Balik lagi ke pembahasan awal. Kalau perlu, kedua kubu mengadakan studi banding serta napak tilas tentang bubur itu sendiri di daerah asalnya secara langsung. Lalu adakan observasi, apakah cara makan bubur warga di sana dengan diaduk atau tidak? Jika sudah didapatkan hasilnya maka itulah hujjah atau dalil yang berlaku bagi semua pihak.

Yang kedua, tanyakan langsung kepada penjualnya alias si tukang buburnya. Apakah ikatan pengusaha bubur ayam ini sudah membuat ijtima yang menghasilkan keputusan tentang makan bubur ayam dengan cara tertentu? Jika belum, sebagai konsumen kita mempunyai hak bahkan wajib untuk menagihnya.

Oleh karena penjual bubur jauh lebih mengetahui tentang buburnya itu sendiri. Ibarat dalam dunia fikih, tukang bubur adalah mufti. Seorang mufti tentu jauh lebih mengerti tentang dalil- dalil permasalahan agama ketimbang kita yang awam ini. Lantas, siapakah awam dalam hal makan bubur ini? Ya, tentu kita semua sebagai pembeli.

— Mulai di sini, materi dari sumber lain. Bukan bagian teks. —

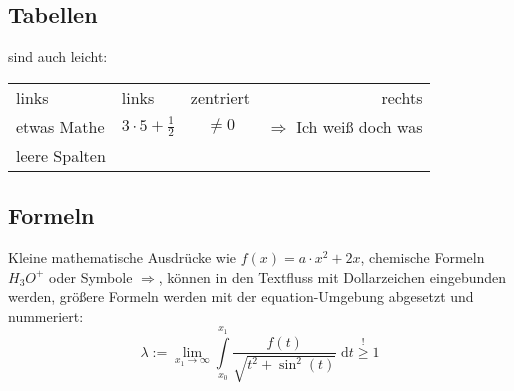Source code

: 	\subsection{Tabellen}
	sind auch leicht:\\
	\begin{tabular}{l||lc|r}				%
		links 			& links & zentriert 	& rechts\\		%
		etwas Mathe 	& $3 \cdot 5 + \frac{1}{2}$ & $\ne 0$ & $\Rightarrow$ Ich weiß doch was\\ \hline 	%
		leere Spalten 	& & & \\
	\end{tabular}


	\subsection{Formeln}
	Kleine mathematische Ausdrücke wie $f(x) = a \cdot x^2 + 2x$, chemische Formeln $H_3O^+$ oder Symbole $\Rightarrow$, können in den Textfluss
	mit Dollarzeichen eingebunden werden, größere Formeln werden mit der equation-Umgebung abgesetzt und nummeriert:
	\begin{equation}
		\lambda := \lim\limits_{x_1 \rightarrow \infty}    \int\limits_{x_0}^{x_1} \frac{ f(t) }{ \sqrt{t^2 + \sin^2(t) } } \; \mathrm dt \stackrel{!}\ge 1
	\end{equation}

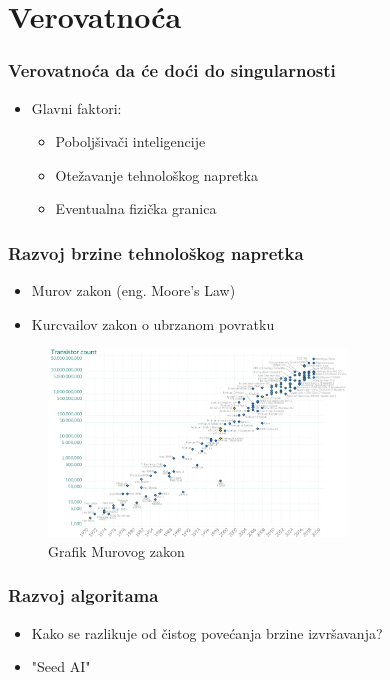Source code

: \documentclass{beamer}
\begin{document}
\section{Verovatnoća}

\begin{frame}[fragile]\frametitle{Verovatnoća da će doći do singularnosti}
    \begin{itemize}	
        \item Glavni faktori:
        \begin{itemize}	
            \item Poboljšivači inteligencije
            \item Otežavanje tehnološkog napretka
            \item Eventualna fizička granica
      \end{itemize}
    \end{itemize}
\end{frame}

\begin{frame}[fragile]\frametitle{Razvoj brzine tehnološkog napretka}
    \begin{itemize}	
        \item Murov zakon (eng. Moore's Law)
        \item Kurcvailov zakon o ubrzanom povratku
    \end{itemize}
    \begin{figure}[h!]
        \centering\includegraphics[height=5cm]{moore.png} 
        \caption{Grafik Murovog zakon}
        \label{fig:murovzakon}
    \end{figure}
\end{frame}


\begin{frame}[fragile]\frametitle{Razvoj algoritama}
    \begin{itemize}	
        \item Kako se razlikuje od čistog povećanja brzine izvršavanja?
        \item "Seed AI"
    \end{itemize}
\end{frame}
\end{document}
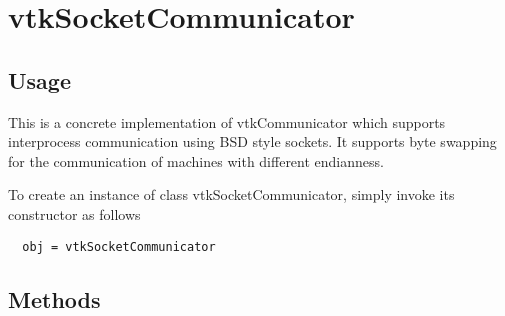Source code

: \section{vtkSocketCommunicator}

\subsection{Usage}

 This is a concrete implementation of vtkCommunicator which supports
 interprocess communication using BSD style sockets. 
 It supports byte swapping for the communication of  machines 
 with different endianness.

To create an instance of class vtkSocketCommunicator, simply
invoke its constructor as follows
\begin{verbatim}
  obj = vtkSocketCommunicator
\end{verbatim}
\subsection{Methods}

Ungkapan yang terkenal dalam dunia ushul fiqih adalah mazhab awam adalah mazhab muftinya. Asy Syatibi menerangkan bahwa keputusan mufti ibarat dalil syar’i bagi masyarakat awam. Ini juga sesuai dengan ayat Al-Quran, “Bertanyalah kepada ahli ilmu jika kalian tidak mengetahuinya.”

Dikarenakan orang yang paling mengetahui tentang bubur itu sendiri adalah si penjualnya. Maka, saya menghimbau kepada seluruh penikmat bubur. Alangkah baiknya bagi Anda, selain menanyakan harga buburnya berapa, tanyakan juga kepada abang-abangnya, “Bang, ini makannya menurut abang lebih enak diaduk atau nggak? Jika beliau bersedia menjawab, maka genggam erat-erat jawaban tersebut walau seluruh manusia menyelisihi Anda.

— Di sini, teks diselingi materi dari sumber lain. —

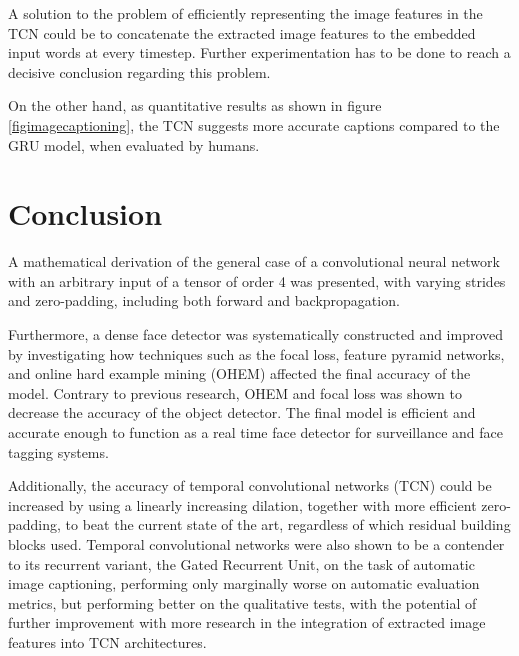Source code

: \documentclass[a4paper, twoside]{article}
\begin{document}
A solution to the problem of efficiently representing the image features in the TCN could be to concatenate the extracted image features to the embedded input words at every timestep. Further experimentation has to be done to reach a decisive conclusion regarding this problem.

On the other hand, as quantitative results as shown in figure \ref{figimagecaptioning}, the TCN suggests more accurate captions compared to the GRU model, when evaluated by humans.

\section{Conclusion} 
A mathematical derivation of the general case of a convolutional neural network with an arbitrary input of a tensor of order 4 was presented, with varying strides and zero-padding, including both forward and backpropagation. 

Furthermore, a dense face detector was systematically constructed and improved by investigating how techniques such as the focal loss, feature pyramid networks, and online hard example mining (OHEM) affected the final accuracy of the model. Contrary to previous research, OHEM and focal loss was shown to decrease the accuracy of the object detector. The final model is efficient and accurate enough to function as a real time face detector for surveillance and face tagging systems.

Additionally, the accuracy of temporal convolutional networks (TCN) could be increased by using a linearly increasing dilation, together with more efficient zero-padding, to beat the current state of the art, regardless of which residual building blocks used. Temporal convolutional networks were also shown to be a contender to its recurrent variant, the Gated Recurrent Unit, on the task of automatic image captioning, performing only marginally worse on automatic evaluation metrics, but performing better on the qualitative tests, with the potential of further improvement with more research in the integration of extracted image features into TCN architectures.
\end{document}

Yang ketiga, ikuti mazhab jumhur. Dalam literatur fikih, tidak selamanya mazhab jumhur atau mayoritas merupakan pendapat yang benar. Namun mazhab jumhur bisa menjadi qorinah alias indikasi bahwa pendapat ini lebih sesuai daripada pendapat selainnya. Ada ucapan dari sahabat yang mulia Abdullah bin Mas’ud. Beliau pernah bilang, “Apa-apa yang dipandang kaum muslimin baik maka di sisi Allah juga baik. Dan apa-apa yang dipandang mereka buruk, begitu pun di sisi Allah juga buruk.”

Untuk itu, kedua kubu harus segera melaksanakan survei, untuk mencari tahu manakah yang lebih banyak jumlahnya. Apakah yang makan bubur diaduk atau tidak? Baiknya, survei dilakukan secara patungan oleh kedua kubu, agar konflik kepentingan selama proses survei berlangsung bisa dihindari. Pilih juga lembaga survei yang aseli dan ori, bukan kaleng-kaleng yang akhir-akhir ini banyak bermunculan menjelang pemilu.